A Systems-Level Framework Integrating Geometry-Controlled Plasmonics, AI-Driven Molecular Kinetics, and Organoid Validation for Next-Generation Biosensing
M. Hassan, Y.
Show abstract
Plasmonic nanosensors - spanning nanopores, nanoantennas, and metasurfaces - achieve extreme electromagnetic (EM) field confinement that amplifies molecular interaction signals by orders of magnitude. Yet the full diagnostic potential of these platforms remains unrealised because the non-linear coupling between geometry, near-field physics, stochastic binding kinetics, and signal transduction is poorly characterised in biologically relevant systems. Here we propose the Plasmonic-AI-Organoid (PAO) framework: a modular, systems-level architecture linking (i) geometry-controlled plasmonic structures parameterised by Gaussian-process (GP) surrogate electromagnetic models; (ii) Bayesian inference of molecular kinetic parameters - association and dissociation rate constants, analyte concentrations - from noisy time-series sensor data using Metropolis-Hastings Markov chain Monte Carlo (MCMC); and (iii) human induced pluripotent stem cell (iPSC)-derived and patient-derived organoids as meso-scale biological validators. We formalise a forward model mapping geometry to EM field maps to reaction propensities to observable localized surface plasmon resonance (LSPR) signals, and an inverse model recovering posterior distributions over kinetic and geometric latent variables. A closed design loop employing active learning with expected-improvement acquisition functions iteratively proposes optimal geometries and assay conditions.
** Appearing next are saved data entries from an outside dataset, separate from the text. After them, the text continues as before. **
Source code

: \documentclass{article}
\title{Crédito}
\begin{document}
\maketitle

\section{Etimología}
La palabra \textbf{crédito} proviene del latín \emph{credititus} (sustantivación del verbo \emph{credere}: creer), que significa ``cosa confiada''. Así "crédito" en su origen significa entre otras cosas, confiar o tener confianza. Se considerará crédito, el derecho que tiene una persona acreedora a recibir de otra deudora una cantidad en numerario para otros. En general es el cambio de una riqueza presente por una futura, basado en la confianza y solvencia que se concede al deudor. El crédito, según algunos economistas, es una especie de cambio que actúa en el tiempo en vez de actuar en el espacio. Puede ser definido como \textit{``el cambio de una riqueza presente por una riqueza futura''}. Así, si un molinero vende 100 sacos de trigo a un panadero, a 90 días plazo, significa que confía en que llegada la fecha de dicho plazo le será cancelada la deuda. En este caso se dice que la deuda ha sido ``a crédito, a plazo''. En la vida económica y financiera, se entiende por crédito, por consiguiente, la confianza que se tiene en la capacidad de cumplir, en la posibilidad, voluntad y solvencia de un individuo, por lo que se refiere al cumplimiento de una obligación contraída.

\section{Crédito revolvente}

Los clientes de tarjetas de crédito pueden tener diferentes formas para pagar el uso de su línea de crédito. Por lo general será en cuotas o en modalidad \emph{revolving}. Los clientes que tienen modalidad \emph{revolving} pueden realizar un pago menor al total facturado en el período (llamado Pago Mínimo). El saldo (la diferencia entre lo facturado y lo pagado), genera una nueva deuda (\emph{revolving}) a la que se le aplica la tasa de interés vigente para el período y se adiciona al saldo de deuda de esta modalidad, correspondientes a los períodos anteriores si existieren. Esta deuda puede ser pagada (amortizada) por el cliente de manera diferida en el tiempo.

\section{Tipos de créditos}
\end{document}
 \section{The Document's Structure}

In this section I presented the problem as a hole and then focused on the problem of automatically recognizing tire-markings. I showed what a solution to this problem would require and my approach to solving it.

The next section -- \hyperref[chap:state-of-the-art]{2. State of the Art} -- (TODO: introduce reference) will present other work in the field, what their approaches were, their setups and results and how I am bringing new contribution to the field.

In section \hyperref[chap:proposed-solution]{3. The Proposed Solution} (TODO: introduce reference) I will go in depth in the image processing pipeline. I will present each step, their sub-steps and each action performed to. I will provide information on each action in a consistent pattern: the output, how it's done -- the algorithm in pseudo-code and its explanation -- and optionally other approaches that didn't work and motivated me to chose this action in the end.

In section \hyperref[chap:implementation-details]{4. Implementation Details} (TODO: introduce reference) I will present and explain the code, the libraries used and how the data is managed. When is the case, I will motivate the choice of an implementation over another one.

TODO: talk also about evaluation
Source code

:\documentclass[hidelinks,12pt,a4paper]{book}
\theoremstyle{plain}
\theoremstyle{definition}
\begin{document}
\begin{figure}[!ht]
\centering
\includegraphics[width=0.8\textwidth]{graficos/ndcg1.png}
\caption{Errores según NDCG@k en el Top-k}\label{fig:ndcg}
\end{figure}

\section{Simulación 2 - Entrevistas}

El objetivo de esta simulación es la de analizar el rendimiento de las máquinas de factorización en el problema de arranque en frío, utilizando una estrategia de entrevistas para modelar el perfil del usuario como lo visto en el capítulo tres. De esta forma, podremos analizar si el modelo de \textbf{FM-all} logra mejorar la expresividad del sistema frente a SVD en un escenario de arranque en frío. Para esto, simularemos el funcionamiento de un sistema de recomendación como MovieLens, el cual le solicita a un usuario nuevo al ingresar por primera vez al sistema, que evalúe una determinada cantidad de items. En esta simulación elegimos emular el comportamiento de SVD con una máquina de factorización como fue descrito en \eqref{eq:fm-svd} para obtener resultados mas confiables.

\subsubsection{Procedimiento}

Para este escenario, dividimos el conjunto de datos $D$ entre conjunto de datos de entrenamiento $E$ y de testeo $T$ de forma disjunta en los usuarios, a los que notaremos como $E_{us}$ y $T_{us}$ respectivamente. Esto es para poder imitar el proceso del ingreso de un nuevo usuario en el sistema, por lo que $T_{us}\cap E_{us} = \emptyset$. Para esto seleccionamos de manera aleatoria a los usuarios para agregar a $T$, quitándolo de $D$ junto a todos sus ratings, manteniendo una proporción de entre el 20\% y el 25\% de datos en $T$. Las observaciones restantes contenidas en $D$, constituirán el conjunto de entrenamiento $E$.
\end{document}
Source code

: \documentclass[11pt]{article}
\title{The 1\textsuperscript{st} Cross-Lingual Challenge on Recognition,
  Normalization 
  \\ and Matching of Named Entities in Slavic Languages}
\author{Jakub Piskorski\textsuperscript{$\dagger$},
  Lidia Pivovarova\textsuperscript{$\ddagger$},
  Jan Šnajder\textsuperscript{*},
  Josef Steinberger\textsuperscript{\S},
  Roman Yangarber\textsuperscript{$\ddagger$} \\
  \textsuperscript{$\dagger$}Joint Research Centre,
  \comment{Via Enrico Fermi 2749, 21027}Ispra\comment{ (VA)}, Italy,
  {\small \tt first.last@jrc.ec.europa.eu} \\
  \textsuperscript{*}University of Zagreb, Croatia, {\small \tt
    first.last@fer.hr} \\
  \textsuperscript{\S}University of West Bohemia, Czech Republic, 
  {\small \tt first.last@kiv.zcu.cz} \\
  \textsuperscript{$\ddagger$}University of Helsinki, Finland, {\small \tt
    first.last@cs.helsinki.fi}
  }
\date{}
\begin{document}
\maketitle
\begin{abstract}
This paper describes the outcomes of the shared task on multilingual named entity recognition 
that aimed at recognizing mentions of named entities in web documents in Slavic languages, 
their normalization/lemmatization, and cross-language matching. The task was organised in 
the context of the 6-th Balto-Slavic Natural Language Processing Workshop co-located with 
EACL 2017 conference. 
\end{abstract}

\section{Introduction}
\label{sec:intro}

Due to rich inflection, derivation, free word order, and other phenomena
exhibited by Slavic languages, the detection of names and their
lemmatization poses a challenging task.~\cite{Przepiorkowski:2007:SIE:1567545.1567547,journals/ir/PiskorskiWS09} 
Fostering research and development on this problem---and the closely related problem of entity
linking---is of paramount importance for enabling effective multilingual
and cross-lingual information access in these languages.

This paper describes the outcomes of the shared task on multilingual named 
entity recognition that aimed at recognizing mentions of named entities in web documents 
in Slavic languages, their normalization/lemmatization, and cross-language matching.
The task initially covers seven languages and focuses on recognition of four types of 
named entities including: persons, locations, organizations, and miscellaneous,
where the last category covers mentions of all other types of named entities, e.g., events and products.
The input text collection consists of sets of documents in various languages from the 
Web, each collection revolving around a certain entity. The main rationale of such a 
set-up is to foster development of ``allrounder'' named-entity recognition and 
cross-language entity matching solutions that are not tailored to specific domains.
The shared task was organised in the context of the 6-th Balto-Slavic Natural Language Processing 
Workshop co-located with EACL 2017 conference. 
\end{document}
Multi-objective Pareto optimisation balances analytical sensitivity, specificity, and manufacturability. Computational benchmarks demonstrate that active learning reduces the number of FDTD simulations required to identify near-optimal geometries by 3.2-fold compared with random search, while MCMC inference recovers kinetic parameters with sub-log-unit accuracy from synthetic time-series. The PAO framework provides a conceptual and fully reproducible computational roadmap for next-generation, AI-augmented plasmonic biosensing.